TO DO :: Write out exactly the lines of the entries below from the one holding "Robot (AMR) Geliştirme" to the one holding "## Presentation", inclusive, and leave out all other lines.

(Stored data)
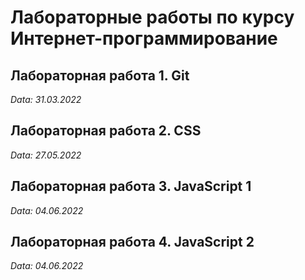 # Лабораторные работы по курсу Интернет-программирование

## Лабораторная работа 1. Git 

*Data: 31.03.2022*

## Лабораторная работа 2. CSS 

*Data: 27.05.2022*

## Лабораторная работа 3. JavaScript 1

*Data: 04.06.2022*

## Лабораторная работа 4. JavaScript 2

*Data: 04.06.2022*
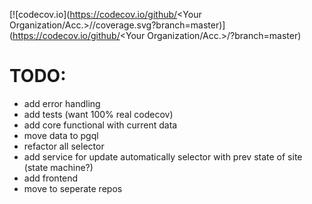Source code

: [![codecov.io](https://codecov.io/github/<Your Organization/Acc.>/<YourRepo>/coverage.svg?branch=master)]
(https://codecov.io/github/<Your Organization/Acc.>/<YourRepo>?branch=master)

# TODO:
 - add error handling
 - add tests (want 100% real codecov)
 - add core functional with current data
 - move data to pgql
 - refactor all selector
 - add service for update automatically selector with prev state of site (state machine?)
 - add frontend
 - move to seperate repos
...
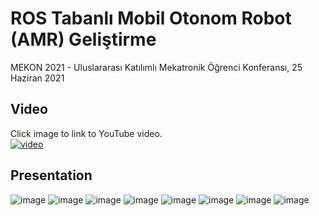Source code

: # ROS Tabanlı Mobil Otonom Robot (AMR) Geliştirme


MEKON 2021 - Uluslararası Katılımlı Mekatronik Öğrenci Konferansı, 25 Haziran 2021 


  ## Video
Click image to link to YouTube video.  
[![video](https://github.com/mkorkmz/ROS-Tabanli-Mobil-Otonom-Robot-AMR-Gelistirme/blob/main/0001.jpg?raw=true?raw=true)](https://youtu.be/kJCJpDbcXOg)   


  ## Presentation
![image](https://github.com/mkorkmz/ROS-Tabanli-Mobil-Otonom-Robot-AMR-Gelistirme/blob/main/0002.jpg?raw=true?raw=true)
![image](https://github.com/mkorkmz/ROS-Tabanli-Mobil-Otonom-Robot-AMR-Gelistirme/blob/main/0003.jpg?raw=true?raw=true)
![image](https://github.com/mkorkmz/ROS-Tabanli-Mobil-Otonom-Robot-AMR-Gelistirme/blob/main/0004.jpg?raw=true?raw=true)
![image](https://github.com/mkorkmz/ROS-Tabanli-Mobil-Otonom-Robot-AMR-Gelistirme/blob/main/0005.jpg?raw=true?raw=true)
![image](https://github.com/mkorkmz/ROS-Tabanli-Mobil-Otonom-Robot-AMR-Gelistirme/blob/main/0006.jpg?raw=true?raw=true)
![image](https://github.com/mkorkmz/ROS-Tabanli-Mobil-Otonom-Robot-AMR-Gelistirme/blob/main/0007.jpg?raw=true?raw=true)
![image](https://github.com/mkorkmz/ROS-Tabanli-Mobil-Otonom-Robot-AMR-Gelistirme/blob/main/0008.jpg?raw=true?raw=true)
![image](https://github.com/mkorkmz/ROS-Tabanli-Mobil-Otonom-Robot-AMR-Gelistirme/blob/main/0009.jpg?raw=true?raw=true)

YOUR RESPONSE ::
: # ROS Tabanlı Mobil Otonom Robot (AMR) Geliştirme


MEKON 2021 - Uluslararası Katılımlı Mekatronik Öğrenci Konferansı, 25 Haziran 2021 


  ## Video
Click image to link to YouTube video.  
[![video](https://github.com/mkorkmz/ROS-Tabanli-Mobil-Otonom-Robot-AMR-Gelistirme/blob/main/0001.jpg?raw=true?raw=true)](https://youtu.be/kJCJpDbcXOg)   


  ## Presentation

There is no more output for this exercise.